Karena itulah, Rasulullah saw. memalingkan wajah Fadhl, karena ia memandang wanita tersebut disertai syahwat, bukan memandangnya dengan pandangan biasa atau wajar. Padahal, memandang wanita asing yang disertai dengan syahwat—meskipun hanya melihat wajah dan kedua telapak tangan—adalah tindakan yang diharamkan.

Sementara itu, dalam hadis tentang pandangan yang tiba-tiba (tidak disengaja), Rasulullah saw. memerintahkan Jarîr untuk memalingkan atau menundukkan pandangannya, sebagaimana dinyatakan dalam firman Allah Swt.:


Katakanlah kepada laki-laki Mukmin, hendaklah mereka menahan pandangannya. (QS an-Nûr [24]: 30)

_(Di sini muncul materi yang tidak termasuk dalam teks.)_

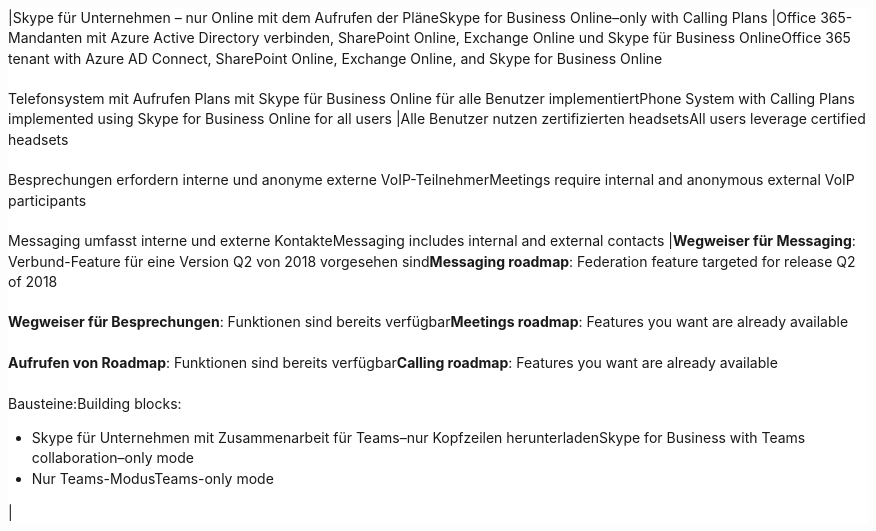 |<span data-ttu-id="eb33e-237">Skype für Unternehmen – nur Online mit dem Aufrufen der Pläne</span><span class="sxs-lookup"><span data-stu-id="eb33e-237">Skype for Business Online–only with Calling Plans</span></span> |<span data-ttu-id="eb33e-238">Office 365-Mandanten mit Azure Active Directory verbinden, SharePoint Online, Exchange Online und Skype für Business Online</span><span class="sxs-lookup"><span data-stu-id="eb33e-238">Office 365 tenant with Azure AD Connect, SharePoint Online, Exchange Online, and Skype for Business Online</span></span><br><br> <span data-ttu-id="eb33e-239">Telefonsystem mit Aufrufen Plans mit Skype für Business Online für alle Benutzer implementiert</span><span class="sxs-lookup"><span data-stu-id="eb33e-239">Phone System with Calling Plans implemented using Skype for Business Online for all users</span></span> |<span data-ttu-id="eb33e-240">Alle Benutzer nutzen zertifizierten headsets</span><span class="sxs-lookup"><span data-stu-id="eb33e-240">All users leverage certified headsets</span></span><br><br> <span data-ttu-id="eb33e-241">Besprechungen erfordern interne und anonyme externe VoIP-Teilnehmer</span><span class="sxs-lookup"><span data-stu-id="eb33e-241">Meetings require internal and anonymous external VoIP participants</span></span><br><br> <span data-ttu-id="eb33e-242">Messaging umfasst interne und externe Kontakte</span><span class="sxs-lookup"><span data-stu-id="eb33e-242">Messaging includes internal and external contacts</span></span> |<span data-ttu-id="eb33e-243">**Wegweiser für Messaging**: Verbund-Feature für eine Version Q2 von 2018 vorgesehen sind</span><span class="sxs-lookup"><span data-stu-id="eb33e-243">**Messaging roadmap**: Federation feature targeted for release Q2 of 2018</span></span><br><br> <span data-ttu-id="eb33e-244">**Wegweiser für Besprechungen**: Funktionen sind bereits verfügbar</span><span class="sxs-lookup"><span data-stu-id="eb33e-244">**Meetings roadmap**: Features you want are already available</span></span><br><br> <span data-ttu-id="eb33e-245">**Aufrufen von Roadmap**: Funktionen sind bereits verfügbar</span><span class="sxs-lookup"><span data-stu-id="eb33e-245">**Calling roadmap**: Features you want are already available</span></span><br><br> <span data-ttu-id="eb33e-246">Bausteine:</span><span class="sxs-lookup"><span data-stu-id="eb33e-246">Building blocks:</span></span><ul><li> <span data-ttu-id="eb33e-247">Skype für Unternehmen mit Zusammenarbeit für Teams&ndash;nur Kopfzeilen herunterladen</span><span class="sxs-lookup"><span data-stu-id="eb33e-247">Skype for Business with Teams collaboration&ndash;only mode</span></span></li><li> <span data-ttu-id="eb33e-248">Nur Teams-Modus</span><span class="sxs-lookup"><span data-stu-id="eb33e-248">Teams-only mode</span></span></li></ul>|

Yang dimaksud ayat ini adalah pandangan yang tiba-tiba terhadap selain wajah dan kedua telapak tangan wanita yang termasuk aurat, bukan pandangan terhadap wajah dan kedua telapak tangan. Sebab, melihat wajah dan kedua telapak tangan wanita merupakan tindakan yang dibolehkan, meskipun secara sengaja. Dalilnya adalah adanya kebolehan untuk memandang wajah dan kedua telapak tangan wanita sebagaimana yang tercantum dalam hadis mengenai Khuts‘amiyah. Selain itu, Rasulullah saw. sendiri telah melihat wajah kaum wanita tatkala mereka membaiat beliau dan tatkala beliau memberikan nasihat kepada mereka. Kenyataan ini menunjukkan bahwa, yang menjadi pokok masalah adalah pandangan yang tidak disengaja terhadap anggota badan wanita selain wajah dan dua telapak tangannya. Dalam konteks ini, Hadis Nabi saw., sebagaimana dituturkan oleh ‘Alî r.a., yang berbunyi, ‘Janganlah engkau mengikuti pandangan pertama dengan pandangan berikutnya,’ mengandung larangan untuk memandang wajah wanita secara berulang-ulang atau terus-menerus, bukan larangan agar tidak melihatnya sama sekali.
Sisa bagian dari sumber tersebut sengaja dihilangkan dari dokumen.